35P
Variations in the Costs of Caring for Children in Out-of-Home Care
Methods: The author examined longitudinal administrative data for 32,978 children in North Carolina who entered foster care for the first time between July 2000 and June 2006 to obtain individual maintenance costs for children's first spell in out-of-home care. Information about individual-level factors (demographics; maltreatment history; foster care experiences and outcomes) and county-level factors (demographics; agency trends of service usage) was also obtained. A multilevel analytical approach was employed to assess how individual costs vary depending on child- and county-level factors and cross-level interactions. Separate analyses were conducted to examine the likelihood of foster care costs and the amount of these costs. To assess the likelihood of costs for the full sample, a hierarchical generalized linear model (HGLM) was used. To assess cost amounts for children who had foster care costs (n=23,519), a hierarchical linear model (HLM) was used to assess average monthly costs, which were transformed by natural logarithm.
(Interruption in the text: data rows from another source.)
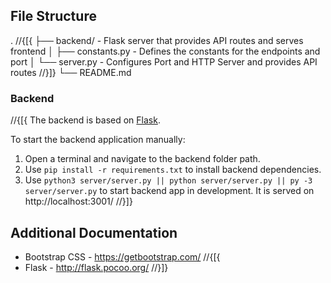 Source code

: ﻿## File Structure
.
//{[{
├── backend/ - Flask server that provides API routes and serves frontend
│ ├── constants.py - Defines the constants for the endpoints and port
│ └── server.py - Configures Port and HTTP Server and provides API routes
//}]}
└── README.md

### Backend

//{[{
The backend is based on [Flask](https://github.com/pallets/flask).

To start the backend application manually:
  1. Open a terminal and navigate to the backend folder path.
  2. Use `pip install -r requirements.txt` to install backend dependencies.
  3. Use `python3 server/server.py || python server/server.py || py -3 server/server.py` to start backend app in development. It is served on http://localhost:3001/
//}]}

## Additional Documentation

- Bootstrap CSS - https://getbootstrap.com/
//{[{
- Flask - http://flask.pocoo.org/
//}]}
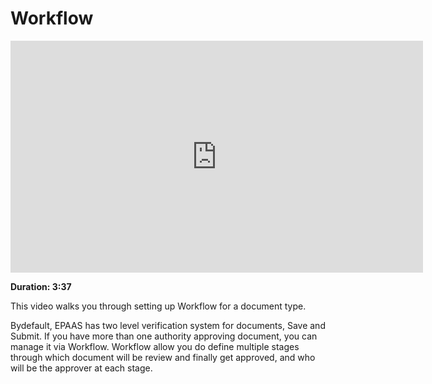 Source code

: <!-- add-breadcrumbs -->
# Workflow

<iframe width="660" height="371" src="https://www.youtube.com/embed/yObJUg9FxFs" frameborder="0" allowfullscreen></iframe>

**Duration: 3:37**

This video walks you through setting up Workflow for a document type.

Bydefault, EPAAS has two level verification system for documents, Save and Submit. If you have more than one authority approving document, you can manage it via Workflow. Workflow allow you do define multiple stages through which document will be review and finally get approved, and who will be the approver at each stage.
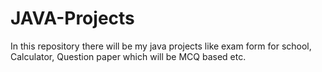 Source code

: # JAVA-Projects
In this repository there will be my java projects like exam form for school, Calculator, Question paper which will be MCQ based etc.
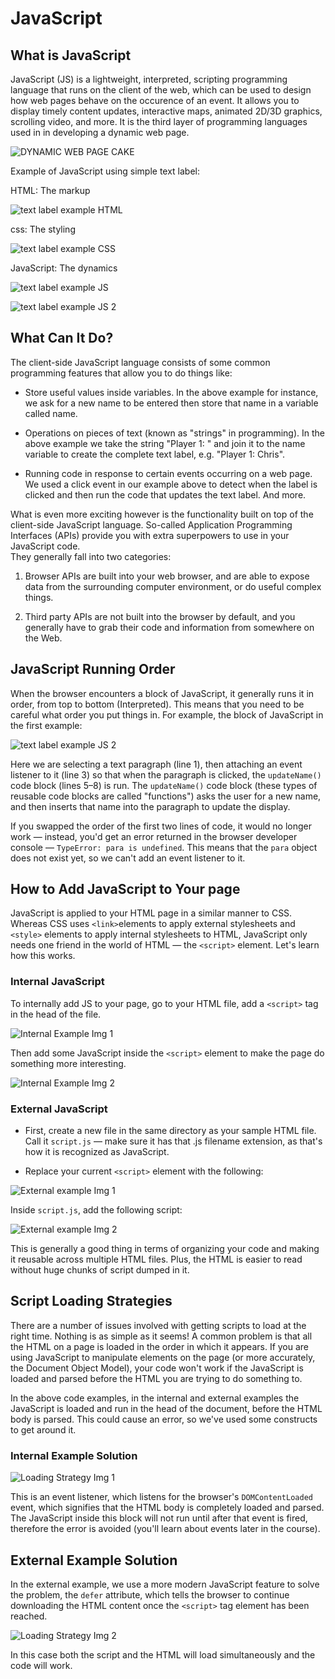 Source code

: # JavaScript

## What is JavaScript

JavaScript (JS) is a lightweight, interpreted, scripting programming language that runs on the client of the web, which can be used to design how web pages behave on the occurence of an event. It allows you to display timely content updates, interactive maps, animated 2D/3D graphics, scrolling video, and more. It is the third layer of programming languages used in in developing a dynamic web page.

![DYNAMIC WEB PAGE CAKE](https://raw.githubusercontent.com/Dantay13/reading-notes/main/pics/class6-img1.png)

Example of JavaScript using simple text label:

HTML: The markup

![text label example HTML](https://raw.githubusercontent.com/Dantay13/reading-notes/main/pics/class6-img2.png)

css: The styling

![text label example CSS](https://raw.githubusercontent.com/Dantay13/reading-notes/main/pics/class6-img3.png)

JavaScript: The dynamics

![text label example JS](https://raw.githubusercontent.com/Dantay13/reading-notes/main/pics/class6-img4.png)

![text label example JS 2](https://raw.githubusercontent.com/Dantay13/reading-notes/main/pics/class6-img5.png)

## What Can It Do?

The client-side JavaScript language consists of some common programming features that allow you to do things like:

- Store useful values inside variables. In the above example for instance, we ask for a new name to be entered then store that name in a variable called name.

- Operations on pieces of text (known as "strings" in programming). In the above example we take the string "Player 1: " and join it to the name variable to create the complete text label, e.g. "Player 1: Chris".

- Running code in response to certain events occurring on a web page. We used a click event in our example above to detect when the label is clicked and then run the code that updates the text label. And more.

What is even more exciting however is the functionality built on top of the client-side JavaScript language. So-called Application Programming Interfaces (APIs) provide you with extra superpowers to use in your JavaScript code.
<br> They generally fall into two categories:

1. Browser APIs are built into your web browser, and are able to expose data from the surrounding computer environment, or do useful complex things.

2. Third party APIs are not built into the browser by default, and you generally have to grab their code and information from somewhere on the Web.

## JavaScript Running Order

When the browser encounters a block of JavaScript, it generally runs it in order, from top to bottom (Interpreted). This means that you need to be careful what order you put things in. For example, the block of JavaScript in the first example:

![text label example JS 2](https://raw.githubusercontent.com/Dantay13/reading-notes/main/pics/class6-img6.png)

Here we are selecting a text paragraph (line 1), then attaching an event listener to it (line 3) so that when the paragraph is clicked, the `updateName()` code block (lines 5–8) is run. The `updateName()` code block (these types of reusable code blocks are called "functions") asks the user for a new name, and then inserts that name into the paragraph to update the display.

If you swapped the order of the first two lines of code, it would no longer work — instead, you'd get an error returned in the browser developer console — `TypeError: para is undefined`. This means that the `para` object does not exist yet, so we can't add an event listener to it.

## How to Add JavaScript to Your page

JavaScript is applied to your HTML page in a similar manner to CSS. Whereas CSS uses `<link>`elements to apply external stylesheets and `<style>` elements to apply internal stylesheets to HTML, JavaScript only needs one friend in the world of HTML — the `<script>` element. Let's learn how this works.

### Internal JavaScript 

To internally add JS to your page, go to your HTML file, add a `<script>` tag in the head of the file.

![Internal Example Img 1](https://raw.githubusercontent.com/Dantay13/reading-notes/main/pics/class6-img7.png)

Then add some JavaScript inside the `<script>` element to make the page do something more interesting.

![Internal Example Img 2](https://raw.githubusercontent.com/Dantay13/reading-notes/main/pics/class6-img8.png)

### External JavaScript

- First, create a new file in the same directory as your sample HTML file. Call it `script.js` — make sure it has that .js filename extension, as that's how it is recognized as JavaScript.

- Replace your current `<script>` element with the following:

![External example Img 1](https://raw.githubusercontent.com/Dantay13/reading-notes/main/pics/class6-img9.png)

Inside `script.js`, add the following script:

![External example Img 2](https://raw.githubusercontent.com/Dantay13/reading-notes/main/pics/class6-img10.png)

This is generally a good thing in terms of organizing your code and making it reusable across multiple HTML files. Plus, the HTML is easier to read without huge chunks of script dumped in it.

## Script Loading Strategies

There are a number of issues involved with getting scripts to load at the right time. Nothing is as simple as it seems! A common problem is that all the HTML on a page is loaded in the order in which it appears. If you are using JavaScript to manipulate elements on the page (or more accurately, the Document Object Model), your code won't work if the JavaScript is loaded and parsed before the HTML you are trying to do something to.

In the above code examples, in the internal and external examples the JavaScript is loaded and run in the head of the document, before the HTML body is parsed. This could cause an error, so we've used some constructs to get around it.

### Internal Example Solution

![Loading Strategy Img 1]()

This is an event listener, which listens for the browser's `DOMContentLoaded` event, which signifies that the HTML body is completely loaded and parsed. The JavaScript inside this block will not run until after that event is fired, therefore the error is avoided (you'll learn about events later in the course).

## External Example Solution

In the external example, we use a more modern JavaScript feature to solve the problem, the `defer` attribute, which tells the browser to continue downloading the HTML content once the `<script>` tag element has been reached.

![Loading Strategy Img 2]()

In this case both the script and the HTML will load simultaneously and the code will work.
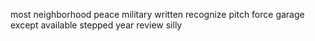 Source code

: most neighborhood peace military written recognize pitch force garage except available stepped year review silly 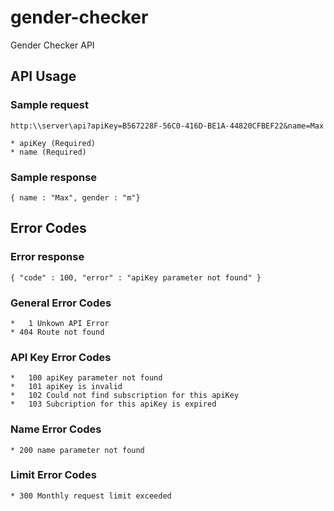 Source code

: # gender-checker

Gender Checker API

## API Usage

### Sample request

`http:\\server\api?apiKey=B567228F-56C0-416D-BE1A-44820CFBEF22&name=Max`

	* apiKey (Required)
	* name (Required)

### Sample response

`{ name : "Max", gender : "m"}`

## Error Codes

### Error response

`{ "code" : 100, "error" : "apiKey parameter not found" }`

### General Error Codes

	*	1 Unkown API Error
	* 404 Route not found

### API Key Error Codes

	*	100 apiKey parameter not found
	*	101	apiKey is invalid
	*	102 Could not find subscription for this apiKey
	*	103 Subcription for this apiKey is expired

### Name Error Codes

	* 200 name parameter not found

### Limit Error Codes

	* 300 Monthly request limit exceeded
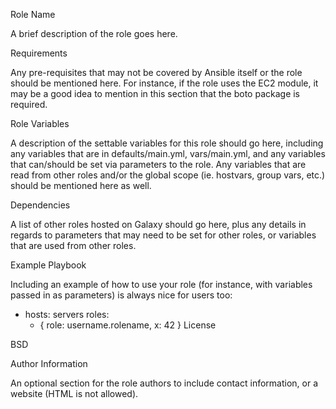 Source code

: Role Name

A brief description of the role goes here.

Requirements

Any pre-requisites that may not be covered by Ansible itself or the role should be mentioned here. For instance, if the role uses the EC2 module, it may be a good idea to mention in this section that the boto package is required.

Role Variables

A description of the settable variables for this role should go here, including any variables that are in defaults/main.yml, vars/main.yml, and any variables that can/should be set via parameters to the role. Any variables that are read from other roles and/or the global scope (ie. hostvars, group vars, etc.) should be mentioned here as well.

Dependencies

A list of other roles hosted on Galaxy should go here, plus any details in regards to parameters that may need to be set for other roles, or variables that are used from other roles.

Example Playbook

Including an example of how to use your role (for instance, with variables passed in as parameters) is always nice for users too:

- hosts: servers
  roles:
     - { role: username.rolename, x: 42 }
License

BSD

Author Information

An optional section for the role authors to include contact information, or a website (HTML is not allowed).
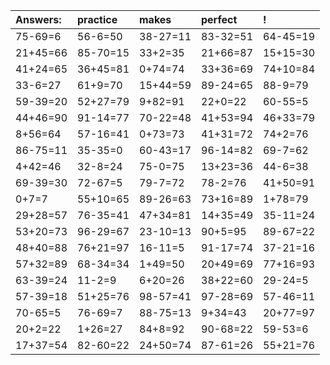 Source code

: | Answers: | practice | makes | perfect | ! |
| :--- | :--- | :--- | :--- | :--- |
| 75-69=6 | 56-6=50 | 38-27=11 | 83-32=51 | 64-45=19 | 
| 21+45=66 | 85-70=15 | 33+2=35 | 21+66=87 | 15+15=30 | 
| 41+24=65 | 36+45=81 | 0+74=74 | 33+36=69 | 74+10=84 | 
| 33-6=27 | 61+9=70 | 15+44=59 | 89-24=65 | 88-9=79 | 
| 59-39=20 | 52+27=79 | 9+82=91 | 22+0=22 | 60-55=5 | 
| 44+46=90 | 91-14=77 | 70-22=48 | 41+53=94 | 46+33=79 | 
| 8+56=64 | 57-16=41 | 0+73=73 | 41+31=72 | 74+2=76 | 
| 86-75=11 | 35-35=0 | 60-43=17 | 96-14=82 | 69-7=62 | 
| 4+42=46 | 32-8=24 | 75-0=75 | 13+23=36 | 44-6=38 | 
| 69-39=30 | 72-67=5 | 79-7=72 | 78-2=76 | 41+50=91 | 
| 0+7=7 | 55+10=65 | 89-26=63 | 73+16=89 | 1+78=79 | 
| 29+28=57 | 76-35=41 | 47+34=81 | 14+35=49 | 35-11=24 | 
| 53+20=73 | 96-29=67 | 23-10=13 | 90+5=95 | 89-67=22 | 
| 48+40=88 | 76+21=97 | 16-11=5 | 91-17=74 | 37-21=16 | 
| 57+32=89 | 68-34=34 | 1+49=50 | 20+49=69 | 77+16=93 | 
| 63-39=24 | 11-2=9 | 6+20=26 | 38+22=60 | 29-24=5 | 
| 57-39=18 | 51+25=76 | 98-57=41 | 97-28=69 | 57-46=11 | 
| 70-65=5 | 76-69=7 | 88-75=13 | 9+34=43 | 20+77=97 | 
| 20+2=22 | 1+26=27 | 84+8=92 | 90-68=22 | 59-53=6 | 
| 17+37=54 | 82-60=22 | 24+50=74 | 87-61=26 | 55+21=76 | 
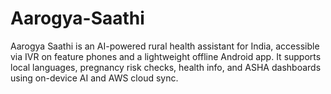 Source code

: # Aarogya-Saathi
Aarogya Saathi is an AI-powered rural health assistant for India, accessible via IVR on feature phones and a lightweight offline Android app. It supports local languages, pregnancy risk checks, health info, and ASHA dashboards using on-device AI and AWS cloud sync.
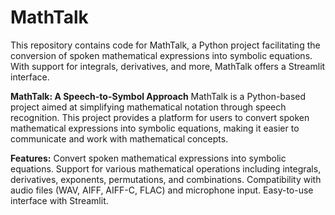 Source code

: # MathTalk
This repository contains code for MathTalk, a Python project facilitating the conversion of spoken mathematical expressions into symbolic equations. With support for integrals, derivatives, and more, MathTalk offers a Streamlit interface.

**MathTalk: A Speech-to-Symbol Approach**
MathTalk is a Python-based project aimed at simplifying mathematical notation through speech recognition. This project provides a platform for users to convert spoken mathematical expressions into symbolic equations, making it easier to communicate and work with mathematical concepts.

**Features:**
Convert spoken mathematical expressions into symbolic equations.
Support for various mathematical operations including integrals, derivatives, exponents, permutations, and combinations.
Compatibility with audio files (WAV, AIFF, AIFF-C, FLAC) and microphone input.
Easy-to-use interface with Streamlit.

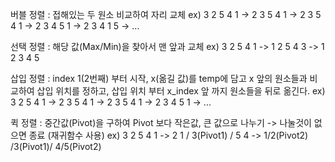 버블 정렬 : 접해있는 두 원소 비교하여 자리 교체 ex) 3 2 5 4 1 -> 2 3 5 4 1 -> 2 3 5 4 1 -> 2 3 4 5 1 -> 2 3 4 1 5 -> ...

선택 정렬 : 해당 값(Max/Min)을 찾아서 맨 앞과 교체 ex) 3 2 5 4 1 -> 1 2 5 4 3 -> 1 2 3 4 5

삽입 정렬 : index 1(2번째) 부터 시작, x(옮길 값)를 temp에 담고 x 앞의 원소들과 비교하여 삽입 위치를 정하고,
            삽입 위치 부터 x_index 앞 까지 원소들을 뒤로 옮긴다. ex) 3 2 5 4 1 -> 2 3 5 4 1 -> 2 3 5 4 1 -> 2 3 4 5 1 -> ...
     
퀵 정렬 : 중간값(Pivot)을 구하여 Pivot 보다 작은값, 큰 값으로 나누기 -> 나눌것이 없으면 종료 (재귀함수 사용)
          ex) 3 2 5 4 1 -> 2 1 / 3(Pivot1) / 5 4 ->  1/2(Pivot2) /3(Pivot1)/ 4/5(Pivot2)
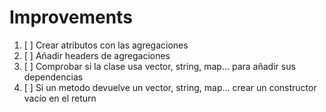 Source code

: 
# Improvements

1. [ ] Crear atributos con las agregaciones
2. [ ] Añadir headers de agregaciones
3. [ ] Comprobar si la clase usa vector, string, map... para añadir sus dependencias
4. [ ] Si un metodo devuelve un vector, string, map... crear un constructor vacío en el return
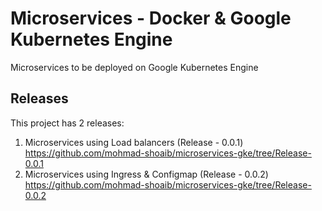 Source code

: # Microservices - Docker & Google Kubernetes Engine

Microservices to be deployed on Google Kubernetes Engine


## Releases

This project has 2 releases:
1. Microservices using Load balancers (Release - 0.0.1)
    https://github.com/mohmad-shoaib/microservices-gke/tree/Release-0.0.1
2. Microservices using Ingress & Configmap (Release - 0.0.2)
    https://github.com/mohmad-shoaib/microservices-gke/tree/Release-0.0.2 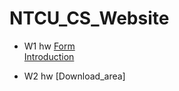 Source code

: # NTCU_CS_Website
* W1 hw
[Form](https://joanne2704792.github.io/CS_Website/HTML.html)  
[Introduction](https://joanne2704792.github.io/CS_Website/CSS.html)

* W2 hw
[Download_area]

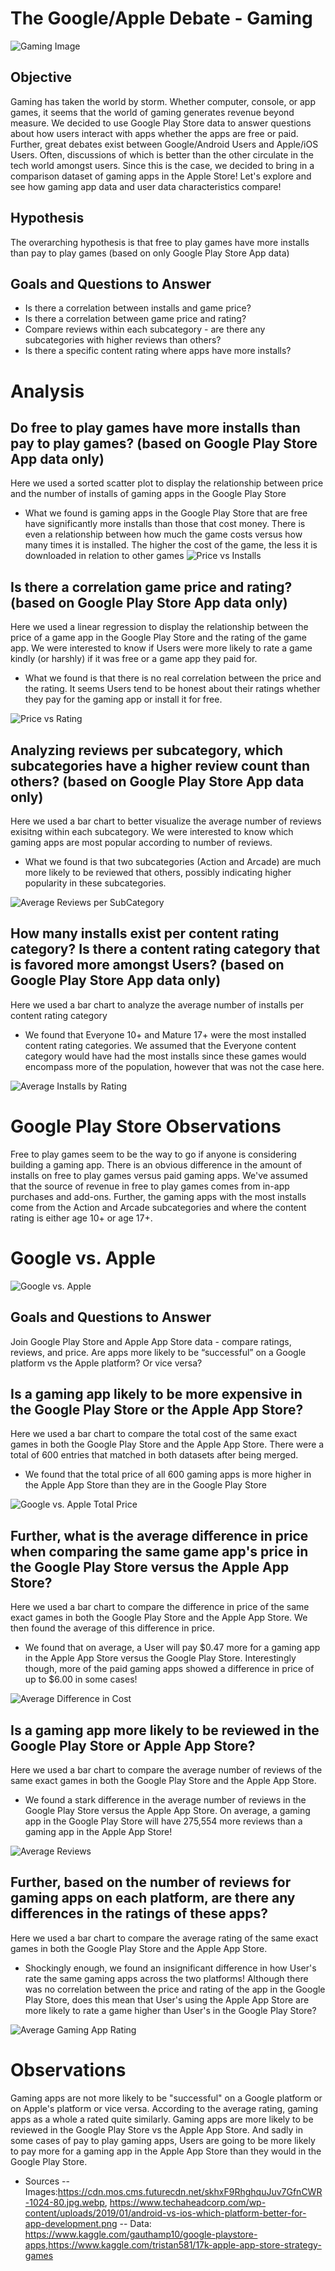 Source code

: # The Google/Apple Debate - Gaming

![Gaming Image](https://cdn.mos.cms.futurecdn.net/skhxF9RhghquJuv7GfnCWR-1024-80.jpg.webp)

## Objective
Gaming has taken the world by storm. Whether computer, console, or app games, it seems that the world of gaming generates revenue beyond measure. We decided to use Google Play 
Store data to answer questions about how users interact with apps whether the apps are free or paid.
Further, great debates exist between Google/Android Users and Apple/iOS Users. Often, discussions of which is better than the other circulate in the tech world amongst users. 
Since this is the case, we decided to bring in a comparison dataset of gaming apps in the Apple Store! Let's explore and see how gaming app data and user data characteristics
compare!

## Hypothesis
The overarching hypothesis is that free to play games have more installs than pay to play games (based on only Google Play Store App data)

## Goals and Questions to Answer

- Is there a correlation between installs and game price?
- Is there a correlation between game price and rating?
- Compare reviews within each subcategory - are there any subcategories with higher reviews than others?
- Is there a specific content rating where apps have more installs?


# Analysis 
## Do free to play games have more installs than pay to play games? (based on Google Play Store App data only)
Here we used a sorted scatter plot to display the relationship between price and the number of installs of gaming apps in the Google Play Store
 - What we found is gaming apps in the Google Play Store that are free have significantly more installs than those that cost money. There is even a relationship between how much
 the game costs versus how many times it is installed. The higher the cost of the game, the less it is downloaded in relation to other games
![Price vs Installs](https://github.com/britchin/project_one/blob/main/Resources/Price%20vs%20Installs_Scatter.png)

## Is there a correlation game price and rating? (based on Google Play Store App data only)
Here we used a linear regression to display the relationship between the price of a game app in the Google Play Store and the rating of the game app. We were interested to know 
if Users were more likely to rate a game kindly (or harshly) if it was free or a game app they paid for.
 - What we found is that there is no real correlation between the price and the rating. It seems Users tend to be honest about their ratings whether they pay for the gaming app or install it for free.
 
 ![Price vs Rating](https://github.com/britchin/project_one/blob/main/Resources/Price%20vs%20Rating_Linregress.png)
 
 ## Analyzing reviews per subcategory, which subcategories have a higher review count than others? (based on Google Play Store App data only)
 Here we used a bar chart to better visualize the average number of reviews exisitng within each subcategory. We were interested to know which gaming apps are most popular according to number of reviews.
 - What we found is that two subcategories (Action and Arcade) are much more likely to be reviewed that others, possibly indicating higher popularity in these subcategories.
 
 ![Average Reviews per SubCategory](https://github.com/britchin/project_one/blob/main/Resources/Average%20Number%20of%20Reviews%20by%20Sub%20Category.png)
 
 ## How many installs exist per content rating category? Is there a content rating category that is favored more amongst Users? (based on Google Play Store App data only)
 Here we used a bar chart to analyze the average number of installs per content rating category
 - We found that Everyone 10+ and Mature 17+ were the most installed content rating categories. We assumed that the Everyone content category would have had the most installs since these games would encompass more of the population, however that was not the case here. 
 
  ![Average Installs by Rating](https://github.com/britchin/project_one/blob/main/Resources/Average%20Installs%20by%20Rating.png)
  
# Google Play Store Observations
Free to play games seem to be the way to go if anyone is considering building a gaming app. There is an obvious difference in the amount of installs on free to play games versus paid gaming apps. We've assumed that the source of revenue in free to play games comes from in-app purchases and add-ons. Further, the gaming apps with the most installs come from the Action and Arcade subcategories and where the content rating is either age 10+ or age 17+.
  
# Google vs. Apple

![Google vs. Apple](https://www.techaheadcorp.com/wp-content/uploads/2019/01/android-vs-ios-which-platform-better-for-app-development.png)

## Goals and Questions to Answer

Join Google Play Store and Apple App Store data - compare ratings, reviews, and price. Are apps more likely to be “successful” on a Google platform vs the Apple platform? 
Or vice versa?

## Is a gaming app likely to be more expensive in the Google Play Store or the Apple App Store?
Here we used a bar chart to compare the total cost of the same exact games in both the Google Play Store and the Apple App Store. There were a total of 600 entries that matched in both datasets after being merged. 
 - We found that the total price of all 600 gaming apps is more higher in the Apple App Store than they are in the Google Play Store
 
![Google vs. Apple Total Price](https://github.com/britchin/project_one/blob/main/Resources/Apple%20vs%20Google%20Total%20Price.png) 

## Further, what is the average difference in price when comparing the same game app's price in the Google Play Store versus the Apple App Store?
Here we used a bar chart to compare the difference in price of the same exact games in both the Google Play Store and the Apple App Store. We then found the average of this difference in price.
 - We found that on average, a User will pay $0.47 more for a gaming app in the Apple App Store versus the Google Play Store. Interestingly though, more of the paid gaming apps showed a difference in price of up to $6.00 in some cases!
 
![Average Difference in Cost](https://github.com/britchin/project_one/blob/main/Resources/Average%20Difference%20in%20Cost.png)

## Is a gaming app more likely to be reviewed in the Google Play Store or Apple App Store?
Here we used a bar chart to compare the average number of reviews of the same exact games in both the Google Play Store and the Apple App Store. 
 - We found a stark difference in the average number of reviews in the Google Play Store versus the Apple App Store. On average, a gaming app in the Google Play Store will have 275,554 more reviews than a gaming app in the Apple App Store!
 
 ![Average Reviews](https://github.com/britchin/project_one/blob/main/Resources/Average%20Number%20of%20Reviews.png)
 
 ## Further, based on the number of reviews for gaming apps on each platform, are there any differences in the ratings of these apps?
 Here we used a bar chart to compare the average rating of the same exact games in both the Google Play Store and the Apple App Store. 
  - Shockingly enough, we found an insignificant difference in how User's rate the same gaming apps across the two platforms! Although there was no correlation between the price and rating of the app in the Google Play Store, does this mean that User's using the Apple App Store are more likely to rate a game higher than User's in the Google Play Store?
  
![Average Gaming App Rating](https://github.com/britchin/project_one/blob/main/Resources/Average%20Rating.png)

# Observations
Gaming apps are not more likely to be "successful" on a Google platform or on Apple's platform or vice versa. According to the average rating, gaming apps as a whole a rated quite similarly. Gaming apps are more likely to be reviewed in the Google Play Store vs the Apple App Store. And sadly in some cases of pay to play gaming apps, Users are going to be more likely to pay more for a gaming app in the Apple App Store than they would in the Google Play Store.



- Sources 
  -- Images:https://cdn.mos.cms.futurecdn.net/skhxF9RhghquJuv7GfnCWR-1024-80.jpg.webp, https://www.techaheadcorp.com/wp-content/uploads/2019/01/android-vs-ios-which-platform-better-for-app-development.png
  -- Data: https://www.kaggle.com/gauthamp10/google-playstore-apps,https://www.kaggle.com/tristan581/17k-apple-app-store-strategy-games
Results: Multiple child-level factors and county-level factors were found to be associated with the likelihood and/or amount of foster care costs. For example, children who moved placements four or more times were 1330% more likely to have costs than children who experienced three or less placement moves. The costs for children who experienced four or more placement moves also were 29% higher than children who moved placements three or less times. County-level factors also affected costs. For instance, children who lived in small counties were 25% less likely to have foster care costs than children living in large and medium counties. Every one-unit increase in the county's percentage of children who were ever placed with relatives decreased foster care costs by 1%. County size also moderated the effect of child age at entry on the amount of foster care costs (β=0.01, p < .05).
Implications: This study provides evidence of the necessity of using multilevel methods by simultaneously identifying specific child- and county-level factors and cross-level interactions that are significantly associated with variations of foster care costs, using longitudinal and clustered data. Detailed assessment of variations in foster care costs can help determine whether an intervention is a good use of resources to meet the needs of foster children and produce positive outcomes. The author will discuss how the findings can inform service practices and shape policy to improve experiences and outcomes for children in the child welfare system.